▶ Given records
· · · · ·

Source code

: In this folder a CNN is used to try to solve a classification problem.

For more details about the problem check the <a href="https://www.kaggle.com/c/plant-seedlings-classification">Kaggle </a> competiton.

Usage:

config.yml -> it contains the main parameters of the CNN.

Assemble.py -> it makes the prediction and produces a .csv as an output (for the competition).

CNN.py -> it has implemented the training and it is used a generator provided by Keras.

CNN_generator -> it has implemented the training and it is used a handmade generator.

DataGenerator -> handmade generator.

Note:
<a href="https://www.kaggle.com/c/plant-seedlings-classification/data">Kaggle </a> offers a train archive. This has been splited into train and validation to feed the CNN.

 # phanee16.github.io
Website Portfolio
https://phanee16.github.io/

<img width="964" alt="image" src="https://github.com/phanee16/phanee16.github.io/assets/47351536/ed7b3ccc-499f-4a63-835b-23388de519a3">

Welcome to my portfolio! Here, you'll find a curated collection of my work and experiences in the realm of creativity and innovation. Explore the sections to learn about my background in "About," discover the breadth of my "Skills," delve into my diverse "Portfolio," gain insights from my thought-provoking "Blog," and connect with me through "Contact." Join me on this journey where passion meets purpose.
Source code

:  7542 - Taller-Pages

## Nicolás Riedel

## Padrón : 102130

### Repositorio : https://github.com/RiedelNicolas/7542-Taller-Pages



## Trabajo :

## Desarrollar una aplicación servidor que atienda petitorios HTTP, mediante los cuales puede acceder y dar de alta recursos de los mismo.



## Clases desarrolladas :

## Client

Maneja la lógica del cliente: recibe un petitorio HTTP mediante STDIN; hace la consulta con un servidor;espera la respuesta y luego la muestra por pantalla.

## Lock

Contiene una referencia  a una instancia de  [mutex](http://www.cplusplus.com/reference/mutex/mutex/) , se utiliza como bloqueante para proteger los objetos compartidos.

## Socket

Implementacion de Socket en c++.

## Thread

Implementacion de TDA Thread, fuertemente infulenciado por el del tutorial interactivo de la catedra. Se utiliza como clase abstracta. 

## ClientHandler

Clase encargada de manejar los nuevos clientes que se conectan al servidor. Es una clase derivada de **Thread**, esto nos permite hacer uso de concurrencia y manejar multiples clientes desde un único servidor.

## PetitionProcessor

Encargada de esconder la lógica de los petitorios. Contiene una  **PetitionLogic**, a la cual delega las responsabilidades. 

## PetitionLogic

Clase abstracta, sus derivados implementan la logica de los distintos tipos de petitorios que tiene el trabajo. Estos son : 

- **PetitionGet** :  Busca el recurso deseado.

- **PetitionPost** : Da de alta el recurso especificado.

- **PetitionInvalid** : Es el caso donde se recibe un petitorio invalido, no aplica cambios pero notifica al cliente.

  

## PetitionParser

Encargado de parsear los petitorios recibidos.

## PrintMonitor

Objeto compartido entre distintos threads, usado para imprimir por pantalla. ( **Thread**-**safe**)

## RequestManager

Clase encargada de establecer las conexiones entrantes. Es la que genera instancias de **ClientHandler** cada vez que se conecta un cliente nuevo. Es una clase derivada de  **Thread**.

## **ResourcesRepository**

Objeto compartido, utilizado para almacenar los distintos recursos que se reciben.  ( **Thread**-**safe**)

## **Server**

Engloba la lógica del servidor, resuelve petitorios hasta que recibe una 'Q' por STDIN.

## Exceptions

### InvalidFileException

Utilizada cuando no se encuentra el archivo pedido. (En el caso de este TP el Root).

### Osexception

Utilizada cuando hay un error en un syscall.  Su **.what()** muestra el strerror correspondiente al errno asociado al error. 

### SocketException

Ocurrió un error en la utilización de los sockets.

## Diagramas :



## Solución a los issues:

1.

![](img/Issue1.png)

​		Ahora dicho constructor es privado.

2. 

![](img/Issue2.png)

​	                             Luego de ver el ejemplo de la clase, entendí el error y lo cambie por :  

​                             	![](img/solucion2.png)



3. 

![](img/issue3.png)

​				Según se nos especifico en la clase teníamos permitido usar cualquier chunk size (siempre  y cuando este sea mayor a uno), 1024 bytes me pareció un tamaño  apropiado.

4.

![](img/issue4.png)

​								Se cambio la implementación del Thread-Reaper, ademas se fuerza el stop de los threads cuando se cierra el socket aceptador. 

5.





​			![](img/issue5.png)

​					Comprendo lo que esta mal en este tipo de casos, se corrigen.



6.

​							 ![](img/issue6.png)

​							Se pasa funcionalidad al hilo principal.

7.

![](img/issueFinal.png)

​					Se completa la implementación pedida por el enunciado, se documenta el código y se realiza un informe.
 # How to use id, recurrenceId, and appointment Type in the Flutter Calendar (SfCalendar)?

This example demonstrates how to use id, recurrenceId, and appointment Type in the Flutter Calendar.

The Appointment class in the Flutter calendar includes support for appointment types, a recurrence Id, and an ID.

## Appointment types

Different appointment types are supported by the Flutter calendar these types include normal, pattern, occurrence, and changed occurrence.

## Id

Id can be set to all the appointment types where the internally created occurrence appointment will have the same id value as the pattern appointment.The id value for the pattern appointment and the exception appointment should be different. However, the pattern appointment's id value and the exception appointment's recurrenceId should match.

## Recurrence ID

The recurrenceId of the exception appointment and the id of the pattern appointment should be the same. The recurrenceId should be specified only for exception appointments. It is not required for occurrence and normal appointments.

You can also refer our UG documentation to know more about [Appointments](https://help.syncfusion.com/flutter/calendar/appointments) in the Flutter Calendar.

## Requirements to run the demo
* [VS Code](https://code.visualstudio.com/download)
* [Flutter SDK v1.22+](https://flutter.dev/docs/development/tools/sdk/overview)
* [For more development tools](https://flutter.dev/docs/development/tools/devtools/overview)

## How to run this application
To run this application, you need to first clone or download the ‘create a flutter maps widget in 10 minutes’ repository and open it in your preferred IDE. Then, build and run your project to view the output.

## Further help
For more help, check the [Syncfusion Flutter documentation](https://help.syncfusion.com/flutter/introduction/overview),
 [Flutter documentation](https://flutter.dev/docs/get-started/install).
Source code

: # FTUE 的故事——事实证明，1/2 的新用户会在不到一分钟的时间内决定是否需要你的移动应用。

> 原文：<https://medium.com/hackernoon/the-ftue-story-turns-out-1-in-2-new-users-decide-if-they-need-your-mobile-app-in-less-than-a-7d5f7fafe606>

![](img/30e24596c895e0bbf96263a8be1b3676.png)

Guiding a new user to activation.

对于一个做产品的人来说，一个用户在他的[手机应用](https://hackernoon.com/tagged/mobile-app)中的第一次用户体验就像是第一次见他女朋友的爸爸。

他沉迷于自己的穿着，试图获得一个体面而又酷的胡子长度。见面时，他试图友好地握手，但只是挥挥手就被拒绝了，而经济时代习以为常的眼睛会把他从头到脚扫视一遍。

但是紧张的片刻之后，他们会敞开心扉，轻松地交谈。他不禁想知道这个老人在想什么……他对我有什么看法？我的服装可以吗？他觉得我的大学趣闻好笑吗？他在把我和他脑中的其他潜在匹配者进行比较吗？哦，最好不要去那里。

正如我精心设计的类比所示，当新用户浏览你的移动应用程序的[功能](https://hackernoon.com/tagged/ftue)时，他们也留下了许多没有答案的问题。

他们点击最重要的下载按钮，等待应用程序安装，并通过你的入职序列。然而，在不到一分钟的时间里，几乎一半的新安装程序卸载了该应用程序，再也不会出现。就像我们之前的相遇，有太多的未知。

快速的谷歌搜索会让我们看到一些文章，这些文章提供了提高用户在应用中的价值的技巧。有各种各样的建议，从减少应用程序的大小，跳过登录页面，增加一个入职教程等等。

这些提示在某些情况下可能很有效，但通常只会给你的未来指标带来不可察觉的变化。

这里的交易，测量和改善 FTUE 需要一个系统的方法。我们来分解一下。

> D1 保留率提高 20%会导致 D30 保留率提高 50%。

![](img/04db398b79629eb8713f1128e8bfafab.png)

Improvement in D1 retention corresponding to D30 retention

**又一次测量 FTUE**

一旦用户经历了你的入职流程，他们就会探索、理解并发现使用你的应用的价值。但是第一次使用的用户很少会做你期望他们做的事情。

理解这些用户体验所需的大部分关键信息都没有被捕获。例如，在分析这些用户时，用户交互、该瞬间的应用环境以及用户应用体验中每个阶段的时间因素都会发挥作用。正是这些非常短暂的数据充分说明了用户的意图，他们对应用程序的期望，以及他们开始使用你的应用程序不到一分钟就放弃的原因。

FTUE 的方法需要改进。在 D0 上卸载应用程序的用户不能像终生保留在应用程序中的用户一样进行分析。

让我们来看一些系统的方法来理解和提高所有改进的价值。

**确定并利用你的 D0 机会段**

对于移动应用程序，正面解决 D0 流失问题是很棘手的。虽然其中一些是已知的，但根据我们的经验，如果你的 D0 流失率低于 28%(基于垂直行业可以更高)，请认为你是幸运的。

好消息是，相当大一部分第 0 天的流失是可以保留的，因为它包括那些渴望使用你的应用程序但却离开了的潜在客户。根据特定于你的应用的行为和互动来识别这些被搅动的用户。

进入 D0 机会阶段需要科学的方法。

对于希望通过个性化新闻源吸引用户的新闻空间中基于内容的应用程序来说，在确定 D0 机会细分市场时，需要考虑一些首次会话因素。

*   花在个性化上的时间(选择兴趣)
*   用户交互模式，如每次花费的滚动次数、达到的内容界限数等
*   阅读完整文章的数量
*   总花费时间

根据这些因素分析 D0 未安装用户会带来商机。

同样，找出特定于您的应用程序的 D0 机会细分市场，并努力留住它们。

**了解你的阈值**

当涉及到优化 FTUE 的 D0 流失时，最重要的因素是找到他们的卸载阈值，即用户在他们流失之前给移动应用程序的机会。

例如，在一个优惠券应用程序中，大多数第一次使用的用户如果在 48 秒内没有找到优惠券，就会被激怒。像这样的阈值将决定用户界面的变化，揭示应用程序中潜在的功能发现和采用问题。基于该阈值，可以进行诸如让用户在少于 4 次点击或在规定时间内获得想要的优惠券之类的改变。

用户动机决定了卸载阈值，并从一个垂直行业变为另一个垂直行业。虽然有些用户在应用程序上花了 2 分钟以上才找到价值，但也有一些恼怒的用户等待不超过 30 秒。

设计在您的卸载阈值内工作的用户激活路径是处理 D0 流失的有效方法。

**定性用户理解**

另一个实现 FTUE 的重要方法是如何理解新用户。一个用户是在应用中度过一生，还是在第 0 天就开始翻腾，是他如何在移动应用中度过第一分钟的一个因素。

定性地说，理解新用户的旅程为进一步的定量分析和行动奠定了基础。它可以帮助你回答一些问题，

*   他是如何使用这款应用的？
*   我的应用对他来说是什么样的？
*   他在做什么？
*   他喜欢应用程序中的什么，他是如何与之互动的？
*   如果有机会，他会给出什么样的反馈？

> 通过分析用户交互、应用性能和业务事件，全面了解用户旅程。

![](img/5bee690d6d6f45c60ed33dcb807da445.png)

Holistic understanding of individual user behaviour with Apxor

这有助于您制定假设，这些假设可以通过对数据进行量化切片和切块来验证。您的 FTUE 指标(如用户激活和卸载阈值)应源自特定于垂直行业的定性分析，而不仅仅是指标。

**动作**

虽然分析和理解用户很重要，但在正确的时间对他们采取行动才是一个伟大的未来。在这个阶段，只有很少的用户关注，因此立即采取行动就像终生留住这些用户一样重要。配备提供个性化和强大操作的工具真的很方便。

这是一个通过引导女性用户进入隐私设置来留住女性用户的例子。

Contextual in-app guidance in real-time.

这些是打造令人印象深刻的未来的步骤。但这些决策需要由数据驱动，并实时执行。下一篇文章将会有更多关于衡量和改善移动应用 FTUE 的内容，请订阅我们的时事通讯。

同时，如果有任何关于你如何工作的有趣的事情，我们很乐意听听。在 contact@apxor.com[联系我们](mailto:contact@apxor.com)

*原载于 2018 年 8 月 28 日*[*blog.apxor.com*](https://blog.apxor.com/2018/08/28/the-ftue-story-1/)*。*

· · · · ·

▶ Required action
What lines above contain the word "Taller"? Please copy each one.

▶ Answer section
:  7542 - Taller-Pages
### Repositorio : https://github.com/RiedelNicolas/7542-Taller-Pages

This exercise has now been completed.